Quanto à Ilha Drangey, esta lenda é contada muitas vezes para explicar a história de Heiðnaberg, o Penhasco Heathen, onde existe uma grande concentração de aves marinhas e ninhos de reprodução. Por outro lado, esta ilha também é conhecida por ser o local onde o protagonista da Saga Grettir, o famoso fora da lei Viking Grettir Ásmundarson, o Forte (997-1031 dC), esteve escondido durante três anos, após ter sido condenado a vinte anos de banimento como punição por seus assassinatos.
A adaptação atual desta lenda abre uma porta para a interpretação do conflito entre trolls e humanos como uma metáfora para a rejeição, pelas doutrinas cristãs, de tudo que é natural como fonte de pecado. Isso significa tanto as formas externas do natural –a própria natureza– quanto as formas internas do natural –os impulsos naturais dos seres humanos. Essa rejeição doutrinária do natural só recentemente foi abrandada pelo Papa Francisco em sua encíclica Laudato Si “sobre o cuidado de nossa casa comum”, a Terra.
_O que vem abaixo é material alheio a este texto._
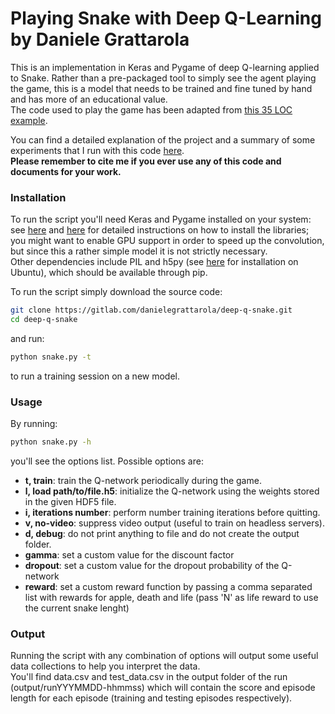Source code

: # Playing Snake with Deep Q-Learning by Daniele Grattarola
This is an implementation in Keras and Pygame of deep Q-learning applied to Snake. 
Rather than a pre-packaged tool to simply see the agent playing the game, this is a model that needs to be trained and fine tuned by hand and has more of an educational value.   
The code used to play the game has been adapted from [this 35 LOC example](http://pygame.org/project-Snake+in+35+lines-818-.html).   

You can find a detailed explanation of the project and a summary of some experiments that I run with this code [here](http://exsubstantia.com/machine/Learning%20to%20play%20Snake%20with%20Deep%20Q-Learning.pdf).  
**Please remember to cite me if you ever use any of this code and documents for your work.**

### Installation
To run the script you'll need Keras and Pygame installed on your system: see [here](http://keras.io/#installation) and [here](http://www.pygame.org/wiki/GettingStarted) for detailed instructions on how to install the libraries; you might want to enable GPU support in order to speed up the convolution, but since this a rather simple model it is not strictly necessary.    
Other dependencies include PIL and h5py (see [here](http://packages.ubuntu.com/trusty/python-h5py) for installation on Ubuntu), which should be available through pip.   

To run the script simply download the source code:
```sh
git clone https://gitlab.com/danielegrattarola/deep-q-snake.git
cd deep-q-snake
```
and run: 
```sh
python snake.py -t
```
to run a training session on a new model.    

### Usage
By running:
```sh
python snake.py -h
```
you'll see the options list. Possible options are:
- **t, train**: train the Q-network periodically during the game. 
- **l, load path/to/file.h5**: initialize the Q-network using the weights stored in the given HDF5 file.
- **i, iterations number**: perform number training iterations before quitting.
- **v, no-video**: suppress video output (useful to train on headless servers).
- **d, debug**: do not print anything to file and do not create the output folder.  
- **gamma**: set a custom value for the discount factor
- **dropout**: set a custom value for the dropout probability of the Q-network
- **reward**: set a custom reward function by passing a comma separated list with rewards for apple, death and life (pass 'N' as life reward to use the current snake lenght)

### Output
Running the script with any combination of options will output some useful data collections to help you interpret the data.     
You'll find data.csv and test_data.csv in the output folder of the run (output/runYYYMMDD-hhmmss) which will contain the score and episode length for each episode (training and testing episodes respectively).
Desta interpretação e perspectiva, o Bispo Guðmundur, ele próprio um filho ‘natural’, teria entrado em conflito com a igreja do seu tempo ao deixar, segundo a lenda e esta história, um lugar para viver para aqueles seres da imaginação coletiva que estão, de alguma forma, mais intimamente relacionados à natureza. Esta é uma boa metáfora para falar sobre as reservas da biosfera.
Fontes
Furstenau, S. (2018). Bishop Guðmundur the Good. Icelandic Roots. Disponível em: https://www.icelandicroots.com/post/2017/01/11/bishop- guðmundur-the-good.
Malinauskaite, L. (2011). The amazing island of Drangey. Laura Malinauskaite Blog. Disponível em: https://lauramalinauskaite.wordpress.com/2011/08/03/the- amazing-island-of-drangey/.
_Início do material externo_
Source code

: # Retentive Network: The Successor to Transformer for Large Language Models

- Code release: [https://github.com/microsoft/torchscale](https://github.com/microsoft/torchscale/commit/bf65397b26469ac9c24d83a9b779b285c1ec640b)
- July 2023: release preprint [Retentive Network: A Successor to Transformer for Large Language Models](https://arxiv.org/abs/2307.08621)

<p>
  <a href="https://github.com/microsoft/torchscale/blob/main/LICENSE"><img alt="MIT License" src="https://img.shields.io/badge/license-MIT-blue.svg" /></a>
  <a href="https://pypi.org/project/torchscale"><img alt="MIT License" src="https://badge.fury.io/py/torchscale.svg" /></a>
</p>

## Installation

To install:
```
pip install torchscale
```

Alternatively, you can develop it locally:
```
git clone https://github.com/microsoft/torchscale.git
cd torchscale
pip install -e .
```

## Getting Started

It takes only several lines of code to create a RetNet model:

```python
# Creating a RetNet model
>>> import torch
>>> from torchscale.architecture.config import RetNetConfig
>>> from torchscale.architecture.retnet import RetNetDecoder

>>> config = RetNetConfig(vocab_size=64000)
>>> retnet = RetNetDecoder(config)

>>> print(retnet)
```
Somvichian-Clausen, A. (2017). The eerie folktales behind Iceland’s natural wonders. National Geographic website (8 August 2017). Disponível em: https://www.nationalgeographic.com/travel/destinations/europe/i celand/folklore-myths/.
Associado ao texto da Carta da Terra
Princípio 5b: Estabelecer e proteger as reservas com uma natureza viável e da biosfera, incluindo terras selvagens e áreas marinhas, para proteger os sistemas de sustento à vida da Terra, manter a biodiversidade e preservar nossa herança natural.
Outras passagens que esta história ilustra
Princípio 2: Cuidar da comunidade da vida com compreensão, compaixão e amor.
Princípio 5c: Promover a recuperação de espécies e ecossistemas ameaçadas.
Princípio 5e: Manejar o uso de recursos renováveis como água, solo, produtos florestais e vida marinha de formas que não excedam as taxas de regeneração e que protejam a sanidade dos ecossistemas.
Princípio 6a: Orientar ações para evitar a possibilidade de sérios ou irreversíveis danos ambientais mesmo quando a informação cientifica for incompleta ou não conclusiva.
Princípio 6c: Garantir que a decisão a ser tomada se oriente pelas consequências humanas globais, cumulativas, de longo prazo, indiretas e de longo alcance.
Princípio 9c: Reconhecer os ignorados, proteger os vulneráveis, servir àqueles que sofrem, e permitir-lhes desenvolver suas capacidades e alcançar suas aspirações.
Princípio 15: Tratar todos os seres vivos com respeito e consideração.